**Exercise goal**
Only the lines of the data below from the one with "[elif](ref_keyword_elif.asp) | Used in conditional" through the one with "Used to simplify" are wanted. Repeat them exactly.

━━ Task input ━━

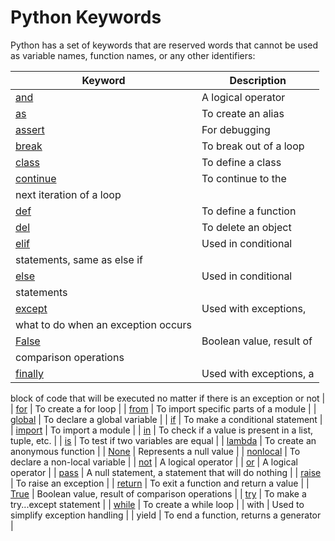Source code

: 
Python Keywords
===============


Python has a set of keywords that are reserved words that cannot be used as 
variable names, function names, or any other identifiers:




| Keyword | Description |
| --- | --- |
| [and](ref_keyword_and.asp) | A logical operator |
| [as](ref_keyword_as.asp) | To create an alias |
| [assert](ref_keyword_assert.asp) | For debugging |
| [break](ref_keyword_break.asp) | To break out of a loop |
| [class](ref_keyword_class.asp) | To define a class |
| [continue](ref_keyword_continue.asp) | To continue to the 
 next iteration of a loop |
| [def](ref_keyword_def.asp) | To define a function |
| [del](ref_keyword_del.asp) | To delete an object |
| [elif](ref_keyword_elif.asp) | Used in conditional 
 statements, same as else if |
| [else](ref_keyword_else.asp) | Used in conditional 
 statements |
| [except](ref_keyword_except.asp) | Used with exceptions, 
 what to do when an exception occurs |
| [False](ref_keyword_false.asp) | Boolean value, result of 
 comparison operations |
| [finally](ref_keyword_finally.asp) | Used with exceptions, a 
 block of code that will be executed no matter if there is an exception or 
 not |
| [for](ref_keyword_for.asp) | To create a for loop |
| [from](ref_keyword_from.asp) | To import specific parts of 
 a module |
| [global](ref_keyword_global.asp) | To declare a global 
 variable |
| [if](ref_keyword_if.asp) | To make a conditional 
 statement |
| [import](ref_keyword_import.asp) | To import a module |
| [in](ref_keyword_in.asp) | To check if a value is 
 present in a list, tuple, etc. |
| [is](ref_keyword_is.asp) | To test if two variables are 
 equal |
| [lambda](ref_keyword_lambda.asp) | To create an anonymous 
 function  |
| [None](ref_keyword_none.asp) | Represents a null value |
| [nonlocal](ref_keyword_nonlocal.asp) | To declare a 
 non-local variable |
| [not](ref_keyword_not.asp) | A logical operator |
| [or](ref_keyword_or.asp) | A logical operator |
| [pass](ref_keyword_pass.asp) | A null statement, a 
 statement that will do nothing |
| [raise](ref_keyword_raise.asp) | To raise an exception |
| [return](ref_keyword_return.asp) | To exit a function and 
 return a value |
| [True](ref_keyword_true.asp) | Boolean value, result of 
 comparison operations |
| [try](ref_keyword_try.asp) | To make a try...except 
 statement |
| [while](ref_keyword_while.asp) | To create a while loop |
| with | Used to simplify 
 exception handling |
| yield | To end a function, returns 
 a generator |


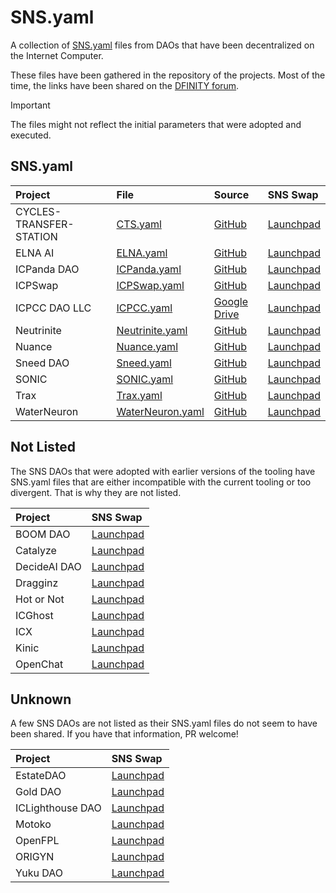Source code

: # SNS.yaml

A collection of [SNS.yaml](https://internetcomputer.org/docs/current/developer-docs/daos/sns/tokenomics/preparation) files from DAOs that have been decentralized on the Internet Computer.

These files have been gathered in the repository of the projects. Most of the time, the links have been shared on the [DFINITY forum](https://forum.dfinity.org/).

> [!IMPORTANT]
> The files might not reflect the initial parameters that were adopted and executed.

## SNS.yaml

| Project                 | File                                            | Source                                                                                           | SNS Swap                                                                      |
|:------------------------|:------------------------------------------------|:-------------------------------------------------------------------------------------------------|:------------------------------------------------------------------------------|
| CYCLES-TRANSFER-STATION | [CTS.yaml](sns_init/CTS.yaml)                   | [GitHub](https://github.com/cycles-transfer-station/cts/blob/master/sns/sns_init.yaml)           | [Launchpad](https://nns.ic0.app/project/?project=ibahq-taaaa-aaaaq-aadna-cai) |
| ELNA AI                 | [ELNA.yaml](sns_init/ELNA.yaml)                 | [GitHub](https://github.com/elna-ai/SNS/blob/main/sns_init.yaml)                                 | [Launchpad](https://nns.ic0.app/project/?project=gkoex-viaaa-aaaaq-aacmq-cai) |
| ICPanda DAO             | [ICPanda.yaml](sns_init/ICPanda.yaml)           | [GitHub](https://github.com/ldclabs/ic-panda/blob/main/sns_init.yaml)                            | [Launchpad](https://nns.ic0.app/project/?project=d7wvo-iiaaa-aaaaq-aacsq-cai) |
| ICPSwap                 | [ICPSwap.yaml](sns_init/ICPSwap.yaml)           | [GitHub](https://github.com/ICPSwap-Labs/sns/blob/main/sns_init.yaml)                            | [Launchpad](https://nns.ic0.app/project/?project=csyra-haaaa-aaaaq-aacva-cai) |
| ICPCC DAO LLC           | [ICPCC.yaml](sns_init/ICPCC.yaml)               | [Google Drive](https://drive.google.com/file/d/1-AFoIATMVhL60hDl7-JDCuPlg3R_aIeC/view)           | [Launchpad](https://nns.ic0.app/project/?project=l7ra6-uqaaa-aaaaq-aadea-cai) |
| Neutrinite              | [Neutrinite.yaml](sns_init/Neutrinite.yaml)     | [GitHub](https://gist.github.com/infu/5eb989bdc77fd835003a808fe0b7b4b3)                          | [Launchpad](https://nns.ic0.app/project/?project=extk7-gaaaa-aaaaq-aacda-cai) |
| Nuance                  | [Nuance.yaml](sns_init/Nuance.yaml)             | [GitHub](https://github.com/Aikindapps/Nuance/blob/master/sns.yml)                               | [Launchpad](https://nns.ic0.app/project/?project=rzbmc-yiaaa-aaaaq-aabsq-cai) |
| Sneed DAO               | [Sneed.yaml](sns_init/Sneed.yaml)               | [GitHub](https://github.com/icsneed/sneed_sns_dapp/blob/main/sns/sns_init.yaml)                  | [Launchpad](https://nns.ic0.app/project/?project=fp274-iaaaa-aaaaq-aacha-cai) |
| SONIC                   | [SONIC.yaml](sns_init/SONIC.yaml)               | [GitHub](https://github.com/sonicdex/sonic-v1/blob/main/sns/config/sns.yml)                      | [Launchpad](https://nns.ic0.app/project/?project=qtooy-2yaaa-aaaaq-aabvq-cai) |
| Trax                    | [Trax.yaml](sns_init/Trax.yaml)                 | [GitHub](https://github.com/onlyontrax/TraxDAO/blob/main/sns/sns_init.yaml)                      | [Launchpad](https://nns.ic0.app/project/?project=ecu3s-hiaaa-aaaaq-aacaq-cai) |
| WaterNeuron             | [WaterNeuron.yaml](sns_init/WaterNeuron.yaml)   | [GitHub](https://github.com/WaterNeuron/WaterNeuron/blob/main/water_neuron_wtn_sns_init.yaml)    | [Launchpad](https://nns.ic0.app/project/?project=jmod6-4iaaa-aaaaq-aadkq-cai) |

## Not Listed

The SNS DAOs that were adopted with earlier versions of the tooling have SNS.yaml files that are either incompatible with the current tooling or too divergent. That is why they are not listed.

| Project                                           | SNS Swap                                                                       |
|:--------------------------------------------------|:-------------------------------------------------------------------------------|
| BOOM DAO                                          | [Launchpad](https://nns.ic0.app/project/?project=xjngq-yaaaa-aaaaq-aabha-cai)  |
| Catalyze                                          | [Launchpad](https://nns.ic0.app/project/?project=uly3p-iqaaa-aaaaq-aabma-cai)  |
| DecideAI DAO                                      | [Launchpad](https://nns.ic0.app/project/?project=x4kx5-ziaaa-aaaaq-aabeq-cai)  |
| Dragginz                                          | [Launchpad](https://nns.ic0.app/project/?project=zxeu2-7aaaa-aaaaq-aaafa-cai)  |
| Hot or Not                                        | [Launchpad](https://nns.ic0.app/project/?project=67bll-riaaa-aaaaq-aaauq-cai)  |
| ICGhost                                           | [Launchpad](https://nns.ic0.app/project/?project=4m6il-zqaaa-aaaaq-aaa2a-cai)  |
| ICX                                               | [Launchpad](https://nns.ic0.app/project/?project=u67kc-jyaaa-aaaaq-aabpq-cai)  |
| Kinic                                             | [Launchpad](https://nns.ic0.app/project/?project=7jkta-eyaaa-aaaaq-aaarq-cai)  |
| OpenChat                                          | [Launchpad](https://nns.ic0.app/project/?project=3e3x2-xyaaa-aaaaq-aaalq-cai)  |


## Unknown

A few SNS DAOs are not listed as their SNS.yaml files do not seem to have been shared. If you have that information, PR welcome!

| Project                                            | SNS Swap                                                                      |
|:---------------------------------------------------|:------------------------------------------------------------------------------|
| EstateDAO                                          | [Launchpad](https://nns.ic0.app/project/?project=abhsa-pyaaa-aaaaq-aac3q-cai) |
| Gold DAO                                           | [Launchpad](https://nns.ic0.app/project/?project=tw2vt-hqaaa-aaaaq-aab6a-cai) |
| ICLighthouse DAO                                   | [Launchpad](https://nns.ic0.app/project/?project=hjcnr-bqaaa-aaaaq-aacka-cai) |
| Motoko                                             | [Launchpad](https://nns.ic0.app/project/?project=ko36b-myaaa-aaaaq-aadbq-cai) |
| OpenFPL                                            | [Launchpad](https://nns.ic0.app/project/?project=gyito-zyaaa-aaaaq-aacpq-cai) |
| ORIGYN                                             | [Launchpad](https://nns.ic0.app/project/?project=leu43-oiaaa-aaaaq-aadgq-cai) |
| Yuku DAO                                           | [Launchpad](https://nns.ic0.app/project/?project=cj5nf-5yaaa-aaaaq-aacxq-cai) |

━━━

**Reply**
| [elif](ref_keyword_elif.asp) | Used in conditional 
 statements, same as else if |
| [else](ref_keyword_else.asp) | Used in conditional 
 statements |
| [except](ref_keyword_except.asp) | Used with exceptions, 
 what to do when an exception occurs |
| [False](ref_keyword_false.asp) | Boolean value, result of 
 comparison operations |
| [finally](ref_keyword_finally.asp) | Used with exceptions, a 
 block of code that will be executed no matter if there is an exception or 
 not |
| [for](ref_keyword_for.asp) | To create a for loop |
| [from](ref_keyword_from.asp) | To import specific parts of 
 a module |
| [global](ref_keyword_global.asp) | To declare a global 
 variable |
| [if](ref_keyword_if.asp) | To make a conditional 
 statement |
| [import](ref_keyword_import.asp) | To import a module |
| [in](ref_keyword_in.asp) | To check if a value is 
 present in a list, tuple, etc. |
| [is](ref_keyword_is.asp) | To test if two variables are 
 equal |
| [lambda](ref_keyword_lambda.asp) | To create an anonymous 
 function  |
| [None](ref_keyword_none.asp) | Represents a null value |
| [nonlocal](ref_keyword_nonlocal.asp) | To declare a 
 non-local variable |
| [not](ref_keyword_not.asp) | A logical operator |
| [or](ref_keyword_or.asp) | A logical operator |
| [pass](ref_keyword_pass.asp) | A null statement, a 
 statement that will do nothing |
| [raise](ref_keyword_raise.asp) | To raise an exception |
| [return](ref_keyword_return.asp) | To exit a function and 
 return a value |
| [True](ref_keyword_true.asp) | Boolean value, result of 
 comparison operations |
| [try](ref_keyword_try.asp) | To make a try...except 
 statement |
| [while](ref_keyword_while.asp) | To create a while loop |
| with | Used to simplify 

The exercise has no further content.